As part of ManchesterInkLink’s collaboration with The New Hampshire Challenge, we’re pleased to provide the feature on special needs trusts
When it comes to planning for one’s future, particularly when setting up wills and trusts, attorney Ann N. Butenhof stresses that preparation and the process of truly understanding one’s assets and benefits is critical.
“If there’s a first step, or the first part of advice we offer, it’s knowing what your family has,” said Butenhof. “That includes financial assets, income and any sort public assistance you are receiving.” Butenhof, who specializes in elder and special needs law, added that often people want to set up a plan but don’t fully know what they own or what type of benefits they currently receive.
And when it comes to a family member who has a disability and is on some form of government assistance -supplemental security income (SSI) for example-getting the estate planning process done the right way is crucial. “Unless a family has made specific provisions in estate planning for the person on disability, their benefits could be disrupted if they access an inheritance, for instance,” Butenhof added. If a family has not made proper provisions, the loss of public benefits such as Medicaid or SSI could cause the family unnecessary harm.
The good news is that with proper planning and some foresight, families can both protect their assets and preserve government benefits through the development of what is known as Third-Party Special Needs Trust (SNT). By setting up the Trust and assigning a trustee to manage the portion of an inheritance due a person getting needs-based disability benefits, benefits will not be terminated.
“This truly represents the best of both worlds,” said Rick Blais, a financial advisor and Vice President with Primerica, Inc. “It is also recommended that beyond the trustee, families also identify a successor trustee.” Butenhof added that when developing a trust, roles and responsibilities are identified for the Trustee or possible “trust protector” – almost like a job description – so that the there is no ambiguity.
While many families understand what a 529 college savings plan is, many are unaware of ABLE accounts, says Butenhoff. Created with the passage of the Stephen Beck Jr. Achieving a Better Life Experience Act of 2014, a.k.a. the ABLE Act, ABLE accounts are tax-advantaged savings plans specifically designed for individuals with disabilities and their families. After-tax contributions to the account- up to $15,000 a year per account from all sources-can be made by anyone and interest or investment income is tax free to the individual with disabilities.
The state-specific ABLE plan has been available to NH families since 2017 and can be used to support children up to age 26. Known as the STABLE NH plan in the Granite State, plan resources can be used for a broad range of areas including housing and living expenses, education, healthcare, assistive technology, transportation, employment training and financial management.
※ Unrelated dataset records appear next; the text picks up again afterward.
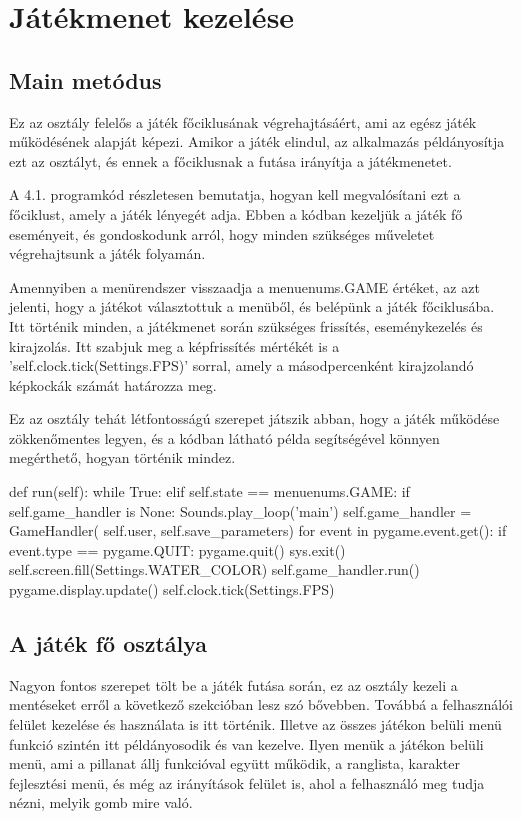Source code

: \section{Játékmenet kezelése}

\subsection{Main metódus}
\indent \indent Ez az osztály felelős a játék főciklusának végrehajtásáért, ami az egész játék működésének alapját képezi. Amikor a játék elindul, az alkalmazás példányosítja ezt az osztályt, és ennek a főciklusnak a futása irányítja a játékmenetet.

A 4.1. programkód részletesen bemutatja, hogyan kell megvalósítani ezt a főciklust, amely a játék lényegét adja. Ebben a kódban kezeljük a játék fő eseményeit, és gondoskodunk arról, hogy minden szükséges műveletet végrehajtsunk a játék folyamán.

Amennyiben a menürendszer visszaadja a menuenums.GAME értéket, az azt jelenti, hogy a játékot választottuk a menüből, és belépünk a játék főciklusába. Itt történik minden, a játékmenet során szükséges frissítés, eseménykezelés és kirajzolás. Itt szabjuk meg a képfrissítés mértékét is a 'self.clock.tick(Settings.FPS)' sorral, amely a másodpercenként kirajzolandó képkockák számát határozza meg.

Ez az osztály tehát létfontosságú szerepet játszik abban, hogy a játék működése zökkenőmentes legyen, és a kódban látható példa segítségével könnyen megérthető, hogyan történik mindez.


\begin{python}[caption={Játék főciklusa},label=py:főciklus]
    def run(self):
        while True:
            elif self.state == menuenums.GAME:
                if self.game_handler is None:
                    Sounds.play_loop('main')
                    self.game_handler = GameHandler(
                        self.user, self.save_parameters)
                for event in pygame.event.get():
                    if event.type == pygame.QUIT:
                        pygame.quit()
                        sys.exit()
                self.screen.fill(Settings.WATER_COLOR)
                self.game_handler.run()
                pygame.display.update()
                self.clock.tick(Settings.FPS)
\end{python}\cite{main-loop}

\subsection{A játék fő osztálya}
\indent \indent Nagyon fontos szerepet tölt be a játék futása során, ez az osztály kezeli a mentéseket erről a következő szekcióban lesz szó bővebben. 
Továbbá a felhasználói felület kezelése és használata is itt történik. Illetve az összes játékon belüli menü funkció szintén itt példányosodik és van kezelve. Ilyen menük a játékon belüli menü, ami a pillanat állj funkcióval együtt működik, a ranglista, karakter fejlesztési menü, és még az irányítások felület is, ahol a felhasználó meg tudja nézni, melyik gomb mire való.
The use of ABLE funds is not countable “income” for public benefits eligibility, whereas if a parent helped by paying a child’s rent directly, that assistance would be counted as income to the child and potentially decrease benefits. Butenhof added that among the criteria for enrollment, the dependent child needs to be certified as disabled prior to their 26th birthday. She calls this benefit a “game changer” for families in need, providing them with a way to preserve benefits and plan for the future.
Both Butenhof and Blais are active as volunteers in the NH’s non-profit community and as such, are keenly aware of the value of the local social services safety net. Beyond the legal and financial planning families need, they point to the many benefits of support groups, resources and other services available to families in need. “The more you learn and know, the better you can advocate for your loved one,” said Butenhof.
Blais noted that by involving an attorney and financial planning in the process, families can cover all the bases when developing estate plans. As in the case with any household, Blais also recommends developing a budget to ensure the needs of a family member with a disability are met. This includes viewing assistance as income, deducting expenses for health care, living expenses or other related issues. This level of planning also supports the “big picture” process when a SNT is developed, he said.
Families wanting to engage in financial and special needs trusts planning are often asked to fill out a questionnaire as a starting point and from there, meet with professionals to discuss their specific plan needs. Generally, the process can be completed in four to six weeks. “This type of planning does take some time, which is why some people put it off,” said Blais. “But it’s well worth the effort.”